[slides] Learning to Compress Prompt in Natural Language Formats

The paper "Learning to Compress Prompt in Natural Language Formats" addresses the challenge of compressing long prompts into shorter, natural language (NL) formats while maintaining their utility and transferability across different large language models (LLMs). The authors propose the Nano-Capsulator framework, which compresses original prompts into *Capsule Prompts* in NL format. The framework aims to tackle two main challenges: the incompatibility of NL prompts with backpropagation and the lack of flexibility in imposing length constraints. To address these challenges, Nano-Capsulator uses a reward function and a semantics-preserving loss to optimize the compression process. Experimental results show that *Capsule Prompts* can reduce the original prompt length by 81.4%, decrease inference latency by up to 4.5 times, and save 80.1% of budget overheads while maintaining transferability across diverse LLMs and datasets. The framework is evaluated on two types of prompts: few-shot demonstration chain-of-thoughts (CoT) and passage prompts for reading comprehension tasks. The results demonstrate the effectiveness of *Capsule Prompts* in preserving performance and utility across different LLMs and unseen datasets.The paper "Learning to Compress Prompt in Natural Language Formats" addresses the challenge of compressing long prompts into shorter, natural language (NL) formats while maintaining their utility and transferability across different large language models (LLMs).
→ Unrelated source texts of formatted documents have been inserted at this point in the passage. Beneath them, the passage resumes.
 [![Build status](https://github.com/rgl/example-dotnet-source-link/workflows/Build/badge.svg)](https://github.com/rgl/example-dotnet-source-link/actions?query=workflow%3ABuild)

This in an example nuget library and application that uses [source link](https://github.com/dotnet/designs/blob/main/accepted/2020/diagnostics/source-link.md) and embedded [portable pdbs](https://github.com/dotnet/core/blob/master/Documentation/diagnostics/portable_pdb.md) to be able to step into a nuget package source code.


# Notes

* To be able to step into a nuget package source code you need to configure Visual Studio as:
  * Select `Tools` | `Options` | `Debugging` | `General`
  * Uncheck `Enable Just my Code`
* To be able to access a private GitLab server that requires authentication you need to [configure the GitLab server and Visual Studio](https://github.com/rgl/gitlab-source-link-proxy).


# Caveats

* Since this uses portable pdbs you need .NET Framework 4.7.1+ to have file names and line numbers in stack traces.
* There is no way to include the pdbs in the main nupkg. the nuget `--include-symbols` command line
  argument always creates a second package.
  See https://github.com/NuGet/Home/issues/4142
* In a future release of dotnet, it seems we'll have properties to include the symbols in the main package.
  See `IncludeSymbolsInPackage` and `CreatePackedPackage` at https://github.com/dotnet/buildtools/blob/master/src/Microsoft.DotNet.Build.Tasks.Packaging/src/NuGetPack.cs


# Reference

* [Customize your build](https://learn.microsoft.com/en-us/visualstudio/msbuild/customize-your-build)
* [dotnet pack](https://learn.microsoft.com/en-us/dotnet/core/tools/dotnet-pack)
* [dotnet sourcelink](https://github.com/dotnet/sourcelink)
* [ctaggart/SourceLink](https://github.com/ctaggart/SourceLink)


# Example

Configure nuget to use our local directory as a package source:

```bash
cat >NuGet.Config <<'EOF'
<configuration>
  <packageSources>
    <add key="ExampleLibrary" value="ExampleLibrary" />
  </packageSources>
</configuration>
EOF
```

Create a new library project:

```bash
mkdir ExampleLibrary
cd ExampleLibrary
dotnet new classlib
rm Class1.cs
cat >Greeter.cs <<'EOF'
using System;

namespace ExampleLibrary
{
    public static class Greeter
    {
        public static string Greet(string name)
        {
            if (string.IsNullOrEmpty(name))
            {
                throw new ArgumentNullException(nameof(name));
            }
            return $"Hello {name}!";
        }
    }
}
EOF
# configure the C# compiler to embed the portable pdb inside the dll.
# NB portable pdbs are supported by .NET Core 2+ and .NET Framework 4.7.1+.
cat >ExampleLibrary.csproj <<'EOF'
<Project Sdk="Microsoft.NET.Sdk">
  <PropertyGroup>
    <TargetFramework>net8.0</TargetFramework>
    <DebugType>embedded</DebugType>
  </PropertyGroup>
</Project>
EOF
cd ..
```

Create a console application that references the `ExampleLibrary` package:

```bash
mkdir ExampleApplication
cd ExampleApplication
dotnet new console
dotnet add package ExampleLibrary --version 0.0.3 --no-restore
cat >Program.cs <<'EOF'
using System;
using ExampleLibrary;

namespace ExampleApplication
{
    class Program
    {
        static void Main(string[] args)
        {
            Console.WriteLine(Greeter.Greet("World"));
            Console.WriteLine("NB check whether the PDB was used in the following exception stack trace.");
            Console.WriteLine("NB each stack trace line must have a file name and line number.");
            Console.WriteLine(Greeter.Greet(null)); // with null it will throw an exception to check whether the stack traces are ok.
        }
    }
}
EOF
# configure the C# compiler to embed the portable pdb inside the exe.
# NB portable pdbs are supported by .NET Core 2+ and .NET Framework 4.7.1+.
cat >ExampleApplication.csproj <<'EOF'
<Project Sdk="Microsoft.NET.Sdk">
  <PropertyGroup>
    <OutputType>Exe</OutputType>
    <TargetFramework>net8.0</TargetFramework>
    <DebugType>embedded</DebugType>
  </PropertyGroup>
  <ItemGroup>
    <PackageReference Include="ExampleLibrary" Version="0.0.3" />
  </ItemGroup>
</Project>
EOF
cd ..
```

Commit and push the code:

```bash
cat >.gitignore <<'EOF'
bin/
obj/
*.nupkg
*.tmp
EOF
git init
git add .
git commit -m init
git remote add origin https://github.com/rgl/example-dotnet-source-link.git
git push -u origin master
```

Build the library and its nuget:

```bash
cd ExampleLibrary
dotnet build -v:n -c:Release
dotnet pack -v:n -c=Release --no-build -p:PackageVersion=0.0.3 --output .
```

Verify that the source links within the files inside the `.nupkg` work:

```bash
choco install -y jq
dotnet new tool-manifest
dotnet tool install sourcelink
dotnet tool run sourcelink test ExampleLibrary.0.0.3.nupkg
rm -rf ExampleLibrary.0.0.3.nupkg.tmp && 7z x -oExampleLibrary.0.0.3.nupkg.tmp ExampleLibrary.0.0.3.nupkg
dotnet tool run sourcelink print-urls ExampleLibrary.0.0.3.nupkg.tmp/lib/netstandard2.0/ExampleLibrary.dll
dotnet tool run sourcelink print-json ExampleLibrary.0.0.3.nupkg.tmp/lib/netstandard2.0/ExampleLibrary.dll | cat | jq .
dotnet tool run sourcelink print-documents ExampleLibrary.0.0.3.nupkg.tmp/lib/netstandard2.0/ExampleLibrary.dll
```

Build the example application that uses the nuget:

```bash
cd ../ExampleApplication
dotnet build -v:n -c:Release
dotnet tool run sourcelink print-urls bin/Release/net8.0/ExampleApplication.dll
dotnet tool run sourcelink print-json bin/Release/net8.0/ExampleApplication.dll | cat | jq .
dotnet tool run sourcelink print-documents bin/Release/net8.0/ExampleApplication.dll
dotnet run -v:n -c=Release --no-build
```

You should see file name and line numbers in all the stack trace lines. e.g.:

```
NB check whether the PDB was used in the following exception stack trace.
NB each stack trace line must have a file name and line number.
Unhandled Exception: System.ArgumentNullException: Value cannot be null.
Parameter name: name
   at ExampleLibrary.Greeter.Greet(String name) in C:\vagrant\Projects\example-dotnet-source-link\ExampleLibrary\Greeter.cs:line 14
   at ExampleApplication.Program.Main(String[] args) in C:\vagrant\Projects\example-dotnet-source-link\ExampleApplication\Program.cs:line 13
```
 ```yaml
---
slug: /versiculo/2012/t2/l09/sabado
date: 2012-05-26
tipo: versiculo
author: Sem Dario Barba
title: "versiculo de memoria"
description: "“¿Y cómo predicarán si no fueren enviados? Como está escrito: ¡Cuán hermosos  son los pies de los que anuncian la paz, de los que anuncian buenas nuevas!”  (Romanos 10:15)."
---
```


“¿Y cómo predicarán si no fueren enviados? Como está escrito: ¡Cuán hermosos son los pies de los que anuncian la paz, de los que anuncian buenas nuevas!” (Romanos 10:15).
The authors propose the Nano-Capsulator framework, which compresses original prompts into *Capsule Prompts* in NL format. The framework aims to tackle two main challenges: the incompatibility of NL prompts with backpropagation and the lack of flexibility in imposing length constraints. To address these challenges, Nano-Capsulator uses a reward function and a semantics-preserving loss to optimize the compression process. Experimental results show that *Capsule Prompts* can reduce the original prompt length by 81.4%, decrease inference latency by up to 4.5 times, and save 80.1% of budget overheads while maintaining transferability across diverse LLMs and datasets. The framework is evaluated on two types of prompts: few-shot demonstration chain-of-thoughts (CoT) and passage prompts for reading comprehension tasks. The results demonstrate the effectiveness of *Capsule Prompts* in preserving performance and utility across different LLMs and unseen datasets.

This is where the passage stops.